Glossary

Hypothesis Testing

Hypothesis testing is a formal procedure for deciding between two competing statements — the null hypothesis and the alternative hypothesis — using sample data. A test statistic is computed and compared to its distribution under the null; if the resulting p-value falls below a...

Definition

Hypothesis testing is a formal procedure for deciding between two competing statements — the null hypothesis and the alternative hypothesis — using sample data. A test statistic is computed and compared to its distribution under the null; if the resulting p-value falls below a pre-specified significance level, the null is rejected.

Why It Matters

Hypothesis testing provides the logical backbone of empirical research, from clinical trials to policy evaluation. Without it, researchers would have no rigorous way to distinguish genuine effects from random noise. Understanding Type I and Type II errors, significance levels, and p-values is essential for designing studies that produce credible, reproducible results and for interpreting the findings of others with appropriate scepticism.

Example

A school district wants to test whether a new reading programme improves literacy scores.

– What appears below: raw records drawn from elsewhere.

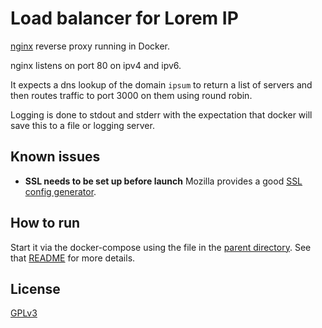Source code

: # Load balancer for Lorem IP
[nginx](https://nginx.org/en) reverse proxy running in Docker.

nginx listens on port 80 on ipv4 and ipv6.

It expects a dns lookup of the domain `ipsum` to return a list of servers and then routes traffic to port 3000 on them using round robin.

Logging is done to stdout and stderr with the expectation that docker will save this to a file or logging server.

## Known issues
 * __SSL needs to be set up before launch__ Mozilla provides a good [SSL config generator](https://ssl-config.mozilla.org).

## How to run
Start it via the docker-compose using the file in the [parent directory](../docker-compose.yaml). See that [README](../README.md) for more details.

## License
[GPLv3](../LICENSE)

The null hypothesis states that the programme has no effect (mean difference = 0). After randomly assigning 200 students to the programme or a control group, the district conducts an independent-samples t-test. The p-value is 0.01, which falls below the 5% significance threshold. The district rejects the null hypothesis and concludes there is statistically significant evidence that the programme improves literacy.

Related Terms

Software Notes

  • SPSS: All standard test procedures are under Analyze > Compare Means (t-tests, ANOVA) and Analyze > Nonparametric Tests. Set the significance level before analysis; SPSS reports exact p-values.
  • R: t.test(), aov(), chisq.test(), wilcox.test(), and many others. Most return a p-value and a confidence interval automatically.
  • Stata: ttest, anova, prtest, ranksum, and signrank cover the most common parametric and non-parametric tests.